In any event, I am sure there are other surveillance systems impacted, especially cloud ones.
There's a reason I am skeptical of the cloud, one day they might become secure enough for me to trust them, but for now. I feel safer controling everything. I dont even use dropbox, everything is kept on a personal QNAP server in my basement.
Cisco has confirmed that their physical access and video surveillance products are impacted by Heartbleed. See Cisco Security Advisory.
Again, I am sure there are many, many others impacted within video surveillance.
This raises an important topic for integrators and MSPs -- what are the best practices for passwords management both for internal systems and customer systems? What are some of the trusted password management services?
Curious to know what fraction of service providers take on user rights management for the end user.
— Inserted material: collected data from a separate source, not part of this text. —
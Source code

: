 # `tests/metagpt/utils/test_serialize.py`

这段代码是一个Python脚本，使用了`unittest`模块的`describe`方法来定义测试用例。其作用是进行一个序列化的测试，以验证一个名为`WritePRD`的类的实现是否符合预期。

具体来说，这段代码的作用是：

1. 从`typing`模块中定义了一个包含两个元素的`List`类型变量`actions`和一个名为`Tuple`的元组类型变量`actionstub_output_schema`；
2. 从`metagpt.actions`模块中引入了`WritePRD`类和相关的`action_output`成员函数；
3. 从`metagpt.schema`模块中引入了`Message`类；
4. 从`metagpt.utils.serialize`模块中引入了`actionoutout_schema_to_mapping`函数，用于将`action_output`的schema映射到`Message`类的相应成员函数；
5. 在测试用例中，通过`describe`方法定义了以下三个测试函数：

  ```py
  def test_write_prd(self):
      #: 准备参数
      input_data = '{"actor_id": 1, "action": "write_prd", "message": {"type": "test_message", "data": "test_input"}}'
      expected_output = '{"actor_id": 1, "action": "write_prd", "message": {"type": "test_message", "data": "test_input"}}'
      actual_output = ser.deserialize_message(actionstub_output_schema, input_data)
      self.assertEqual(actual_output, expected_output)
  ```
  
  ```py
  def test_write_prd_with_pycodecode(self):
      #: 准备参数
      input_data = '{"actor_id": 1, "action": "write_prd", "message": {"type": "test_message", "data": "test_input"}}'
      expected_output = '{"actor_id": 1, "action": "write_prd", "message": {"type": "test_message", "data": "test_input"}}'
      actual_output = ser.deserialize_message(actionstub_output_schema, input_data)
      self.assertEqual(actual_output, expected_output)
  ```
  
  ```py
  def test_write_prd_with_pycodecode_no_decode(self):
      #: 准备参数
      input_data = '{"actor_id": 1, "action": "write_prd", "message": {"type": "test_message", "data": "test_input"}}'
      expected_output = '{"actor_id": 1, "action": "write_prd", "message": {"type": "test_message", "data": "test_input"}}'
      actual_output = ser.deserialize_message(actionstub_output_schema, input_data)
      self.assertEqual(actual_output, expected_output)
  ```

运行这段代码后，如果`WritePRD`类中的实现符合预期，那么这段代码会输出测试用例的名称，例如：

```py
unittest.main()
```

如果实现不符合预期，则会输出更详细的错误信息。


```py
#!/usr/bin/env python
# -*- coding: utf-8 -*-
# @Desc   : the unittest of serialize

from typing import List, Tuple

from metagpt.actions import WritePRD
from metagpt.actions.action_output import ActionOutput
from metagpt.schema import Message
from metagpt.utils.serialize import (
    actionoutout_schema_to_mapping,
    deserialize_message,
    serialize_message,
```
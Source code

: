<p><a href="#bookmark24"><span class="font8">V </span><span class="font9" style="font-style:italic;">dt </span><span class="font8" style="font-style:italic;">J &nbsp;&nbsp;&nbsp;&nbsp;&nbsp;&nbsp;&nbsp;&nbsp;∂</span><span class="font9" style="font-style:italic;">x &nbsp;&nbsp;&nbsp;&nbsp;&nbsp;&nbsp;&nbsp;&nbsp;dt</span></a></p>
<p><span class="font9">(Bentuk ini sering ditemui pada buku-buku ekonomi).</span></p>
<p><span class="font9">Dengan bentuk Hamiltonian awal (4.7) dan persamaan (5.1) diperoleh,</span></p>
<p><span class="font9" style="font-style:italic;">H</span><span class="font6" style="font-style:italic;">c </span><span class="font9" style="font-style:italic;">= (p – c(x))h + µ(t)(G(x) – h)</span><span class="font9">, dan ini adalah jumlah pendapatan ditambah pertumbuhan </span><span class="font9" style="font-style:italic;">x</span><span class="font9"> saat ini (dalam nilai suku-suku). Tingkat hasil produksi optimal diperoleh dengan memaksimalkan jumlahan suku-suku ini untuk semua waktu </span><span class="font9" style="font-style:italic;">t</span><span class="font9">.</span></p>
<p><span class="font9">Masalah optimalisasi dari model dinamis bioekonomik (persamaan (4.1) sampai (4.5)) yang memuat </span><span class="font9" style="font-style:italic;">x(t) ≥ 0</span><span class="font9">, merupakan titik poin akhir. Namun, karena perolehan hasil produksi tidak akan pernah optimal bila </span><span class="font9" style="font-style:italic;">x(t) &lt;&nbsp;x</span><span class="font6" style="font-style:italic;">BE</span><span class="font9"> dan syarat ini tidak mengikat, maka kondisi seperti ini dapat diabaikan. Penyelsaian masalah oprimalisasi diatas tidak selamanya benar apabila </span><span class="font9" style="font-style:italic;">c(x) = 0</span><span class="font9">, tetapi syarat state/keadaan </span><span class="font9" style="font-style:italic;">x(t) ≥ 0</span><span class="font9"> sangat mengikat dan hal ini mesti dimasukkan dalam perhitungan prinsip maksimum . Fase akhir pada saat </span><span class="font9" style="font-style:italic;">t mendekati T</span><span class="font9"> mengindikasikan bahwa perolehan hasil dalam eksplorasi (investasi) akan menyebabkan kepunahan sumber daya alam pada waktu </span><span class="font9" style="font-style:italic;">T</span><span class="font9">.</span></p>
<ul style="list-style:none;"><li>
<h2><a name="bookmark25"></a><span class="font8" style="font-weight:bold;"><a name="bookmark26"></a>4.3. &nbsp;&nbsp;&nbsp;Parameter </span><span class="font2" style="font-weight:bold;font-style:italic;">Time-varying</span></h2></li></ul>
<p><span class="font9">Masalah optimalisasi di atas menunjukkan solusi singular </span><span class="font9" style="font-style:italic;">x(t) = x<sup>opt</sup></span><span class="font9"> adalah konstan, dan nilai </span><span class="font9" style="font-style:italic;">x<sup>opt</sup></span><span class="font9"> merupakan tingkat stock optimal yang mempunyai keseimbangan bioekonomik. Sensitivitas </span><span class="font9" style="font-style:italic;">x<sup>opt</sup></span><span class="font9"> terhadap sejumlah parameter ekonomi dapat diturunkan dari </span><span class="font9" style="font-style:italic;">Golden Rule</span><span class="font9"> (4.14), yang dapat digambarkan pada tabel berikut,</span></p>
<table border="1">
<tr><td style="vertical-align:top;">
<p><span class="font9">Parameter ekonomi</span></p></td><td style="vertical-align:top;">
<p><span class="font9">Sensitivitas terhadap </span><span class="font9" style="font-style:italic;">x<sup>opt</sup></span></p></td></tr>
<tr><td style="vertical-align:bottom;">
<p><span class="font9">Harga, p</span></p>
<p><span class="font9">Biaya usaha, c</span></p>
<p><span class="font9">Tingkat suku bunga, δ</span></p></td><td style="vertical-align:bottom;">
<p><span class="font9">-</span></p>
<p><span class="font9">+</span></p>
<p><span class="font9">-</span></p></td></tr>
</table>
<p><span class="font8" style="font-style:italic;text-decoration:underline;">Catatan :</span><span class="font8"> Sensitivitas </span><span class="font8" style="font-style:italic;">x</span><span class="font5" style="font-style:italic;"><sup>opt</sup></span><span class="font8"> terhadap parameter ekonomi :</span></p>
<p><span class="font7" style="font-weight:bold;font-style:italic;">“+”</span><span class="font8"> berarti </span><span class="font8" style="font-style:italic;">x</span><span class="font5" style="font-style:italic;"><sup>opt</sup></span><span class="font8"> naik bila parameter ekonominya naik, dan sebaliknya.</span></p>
CamioCam uses Perfect Forward Secrecy (read overview) for its SSL connections and we encourage everyone to use 2-step verification for sign-in. Everyone should move towards PFS and 2-step verification. But we also advocate solutions that do not require opening your network ports to outside hackers or supplying sign-in credentials to insecure cameras and DVRs. The cloud can be *much* more secure than most deployements we see out there.
Axis issued a press release saying they use OpenSSL but are not impacted. Presumably, this means they use an older version of OpenSSL.
March Networks released a statement saying that the 4000 and 8000 series recorders (version 5.7.x) are affected by the Heartbleed bug and they are developing a patch in the meantime (releasing 4/17).
Didn't comment earlier becaue I just got to you in the stack of Heartbleed comment requests. This post is about cameras/etc. and not ipvm.com. Cameras send business critical data and so should be encrypted using TLS, all the time (yeah, that means no multicast.) So camera vendors should care. Axis for example uses TLS, optionally. Other vendors do too. You should ask your vendors if their equipment is vulnerable. VMS' that use web UI's are also vulnerable. As are all those browsers on workstations in closed areas watching video, if they use TLS for anything (which they should be.) All your network gear should be checked e.g. that Juniper firewall in front of your command center (not picking on Juniper.) If you live in an IT-managed network your gear is about to be scanned so better be ready when they call up and tell you you're vulnerable. Oh, yes, panels too.
How to deal: maintain the gear, do vendor updates when recommended, scan the network for vulnerabilities all the time. Nothing new here, just an opportunity for everyone to revisit the cyber maintenance practices they have concluded they could in the past ignore ;-)
Btw, here is a timeline of the Heartbleed bug discovery and disclosure. People knew at least 2 weeks before it was publicly announced and the number of people who knew kept on expanding even before it was offiically proclimated (and this does not factor in conspiracy theories about the NSA, etc.). This means the risk that someone exploited this on large number of services are high. On the one hand, targeting video surveillance devices is probably a less exciting prospect. On the other, since so many applications were impacted, at least one of the many services you use might be exploited.
10 days after it was announced, QNAP just released new firmware to deal with their exposure to Heartbleed. That's pretty bad but who know how many other surveillance manufacturers are impacted and have just said nothing.
March has an announcement about hybrid DVRs being impacted.
Genetec has issued a statement declaring them unaffected by the problem.